MPI with C: Passive RMA synchronization

Asked 11/9, 2013 at 9:33 Answered 5/10, 2015 at 9:3

as I found no answer for my question so far and am on the edge of going crazy about the problem, I just ask the question tormenting my mind ;-)

I'm working on a parallelization of a node-elimination algorithm I already programmed. Target environment is a cluster.

In my parallel program I distinguish on master process (in my case rank 0) and the working slaves (every rank except 0). My idea is it, that the master is keeping track which slaves are available and send them then work. Therefore and for some other reasons I try to establish a workflow basing on passive RMA with lock-put-unlock sequences. I use an integer array named schedule in which for every position in the array representing a rank is either 0 for a working process or 1 for an available process (so if schedule[1]=1 one is available for work). If a process is done with its work, it puts in the array on the master the 1 signalising its availability. The code I tried for that is as follows:

 MPI_Win_lock(MPI_LOCK_EXCLUSIVE,0,0,win); // a exclusive window is locked on process 0
 printf("Process %d:\t exclusive lock on process 0 started\n",myrank);
 MPI_Put(&schedule[myrank],1,MPI_INT,0,0,1,MPI_INT,win); // the line myrank of schedule is put into process 0
 printf("Process %d:\t put operation called\n",myrank);
 MPI_Win_unlock(0,win); // the window is unlocked

It worked perfectly, especially when the master process was synchronized with a barrier to the end of the lock because then the output of master was made after the put operation.

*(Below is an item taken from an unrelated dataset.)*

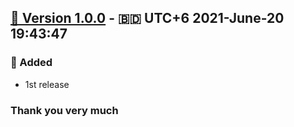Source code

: ## [🔖 Version 1.0.0](https://github.com/afancy-org/afancy/releases/tag/v1.0.0) - 🇧🇩 UTC+6 2021-June-20 19:43:47
### 🚩 Added
- 1st release




### Thank you very much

As a next step I tried to let master check on regular basis whether there are available slaves or not. Therefore I created a while-loop to repeat until every process signalized its availability (I repeat that it is program teaching me the principles, I know that the implementation still doesn't do what I want). The loop is in a base variant just printing my array schedule and then checking in a function fnz whether there are other working processes than master:

while(j!=1){
printf("Process %d:\t following schedule evaluated:\n",myrank);
for(i=0;i<size;i++)printf("%d\t",schedule[i]);//print the schedule
printf("\n");
j=fnz(schedule);
}

And then the concept blew up. After inverting the process and getting the required information with get from the slaves by the master instead of putting it with put from the slaves to the master I found out my main problem is the acquiring of the lock: the unlock command doesn't succeed because in the case of the put the lock isn't granted at all and in the case of the get the lock is only granted when the slave process is done with its work and waiting in a barrier. In my opinion there has to be a serious error in my thinking. It can't be the idea of passive RMA that the lock can only be achieved when the target process is in a barrier synchronizing the whole communicator. Then I could just go along with standard Send/Recv operations. What I want to achieve is, that process 0 is working all the time in delegating work and being able by RMA of the slaves to identify to whom it can delegate. Can please someone help me and explain how I can get a break on process 0 to allow the other processes getting locks?

Thank you in advance!

UPDATE: I'm not sure if you ever worked with a lock and just want to stress out that I'm perfectly able to get an updated copy of a remote memory window. If I get the availability from the slaves the lock is only granted when the slaves are waiting in a barrier. So what I got to work is, that process 0 performs lock-get-unlock while process 1 and 2 are simulating work such that process 2 is remarkably longer occupied than one. what I expect as a result is that process 0 prints a schedule (0,1,0) because process 0 isn't asked at all wether it's working, process 1 is done with working and process 2 is still working. In the next step, when process 2 is ready, I expect the output (0,1,1), since the slaves are both ready for new work. What I get is that the slaves only grant the lock for process 0 when they are waiting in a barrier, so that the first and only output I get at all is the last one I expect, showing me that the lock was granted for each individual process first, when it was done with its work. So if please someone could tell me when a lock can be granted by the target process instead of trying to confuse my knowledge about passive RMA, I would be very grateful

Hosfmann answered 11/9, 2013 at 9:33 Comment(5)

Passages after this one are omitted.